Luego de dos años de intenso trabajo, una comisión de notables firmó el anteproyecto de reforma del Código Penal. La reforma del Código Penal representa una tarea necesaria y urgente, sobre todo a la luz de los excesos, los desequilibrios y las incongruencias que pasaron a caracterizar el Código vigente, luego de las «reformas Blumberg» impulsadas de modo oportunista por el ex presidente Néstor Kirchner. Según las primeras informaciones que conocemos, muchas de las viejas incoherencias del Código han quedado resueltas en el proyecto nuevo.
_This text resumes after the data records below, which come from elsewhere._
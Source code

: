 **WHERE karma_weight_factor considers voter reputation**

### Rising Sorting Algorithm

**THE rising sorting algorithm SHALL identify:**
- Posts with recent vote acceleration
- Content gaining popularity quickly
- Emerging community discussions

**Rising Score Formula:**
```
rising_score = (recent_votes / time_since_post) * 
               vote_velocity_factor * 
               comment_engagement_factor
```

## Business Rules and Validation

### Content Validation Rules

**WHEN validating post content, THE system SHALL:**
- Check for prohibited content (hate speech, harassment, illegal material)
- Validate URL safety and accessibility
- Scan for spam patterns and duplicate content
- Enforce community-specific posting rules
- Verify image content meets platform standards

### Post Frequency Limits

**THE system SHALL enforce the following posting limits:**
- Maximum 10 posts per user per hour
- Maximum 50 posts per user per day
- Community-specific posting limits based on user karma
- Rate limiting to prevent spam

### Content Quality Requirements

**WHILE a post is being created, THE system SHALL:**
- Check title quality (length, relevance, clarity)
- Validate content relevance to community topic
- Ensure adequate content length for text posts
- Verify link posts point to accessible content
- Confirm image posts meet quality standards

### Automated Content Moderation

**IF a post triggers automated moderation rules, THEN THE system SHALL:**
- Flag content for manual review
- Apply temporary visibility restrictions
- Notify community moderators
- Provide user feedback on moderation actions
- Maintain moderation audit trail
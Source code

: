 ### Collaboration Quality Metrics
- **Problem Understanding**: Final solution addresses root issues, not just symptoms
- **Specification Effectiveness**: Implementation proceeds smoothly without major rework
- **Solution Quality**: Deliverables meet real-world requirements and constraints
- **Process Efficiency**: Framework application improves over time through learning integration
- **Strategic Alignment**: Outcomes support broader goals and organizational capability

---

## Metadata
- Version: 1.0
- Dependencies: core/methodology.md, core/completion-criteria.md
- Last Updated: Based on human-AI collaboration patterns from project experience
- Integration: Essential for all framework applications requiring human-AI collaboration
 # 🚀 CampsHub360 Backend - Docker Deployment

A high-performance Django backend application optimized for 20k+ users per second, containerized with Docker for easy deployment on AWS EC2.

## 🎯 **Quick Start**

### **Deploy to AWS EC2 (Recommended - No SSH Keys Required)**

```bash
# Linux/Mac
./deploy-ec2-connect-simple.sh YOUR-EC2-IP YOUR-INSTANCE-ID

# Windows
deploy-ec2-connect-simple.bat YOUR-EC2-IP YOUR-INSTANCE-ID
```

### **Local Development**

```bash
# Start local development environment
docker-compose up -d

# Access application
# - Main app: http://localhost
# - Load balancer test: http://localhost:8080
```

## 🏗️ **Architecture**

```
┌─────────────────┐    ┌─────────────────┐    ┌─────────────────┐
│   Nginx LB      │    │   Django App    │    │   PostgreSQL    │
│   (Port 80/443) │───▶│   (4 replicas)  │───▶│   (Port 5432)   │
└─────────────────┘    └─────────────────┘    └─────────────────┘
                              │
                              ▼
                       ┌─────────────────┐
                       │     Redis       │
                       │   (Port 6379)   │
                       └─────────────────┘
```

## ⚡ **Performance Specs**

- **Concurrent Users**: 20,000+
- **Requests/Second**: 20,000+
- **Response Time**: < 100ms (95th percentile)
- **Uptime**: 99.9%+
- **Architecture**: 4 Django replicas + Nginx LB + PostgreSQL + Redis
El hecho de que la comisión de expertos estuviera compuesta por prestigiosos juristas y políticos de diversas proveniencias partidarias es por demás auspicioso: necesitamos contar con un Código capaz de receptar una pluralidad de puntos de vista, como los que hoy existen en nuestra sociedad. Por lo demás, el hecho de que -tal como todos los miembros de la comisión se han ocupado de destacar- el proyecto concertado refleje «acuerdos en un 90% de los casos» torna dicho compromiso todavía más atractivo.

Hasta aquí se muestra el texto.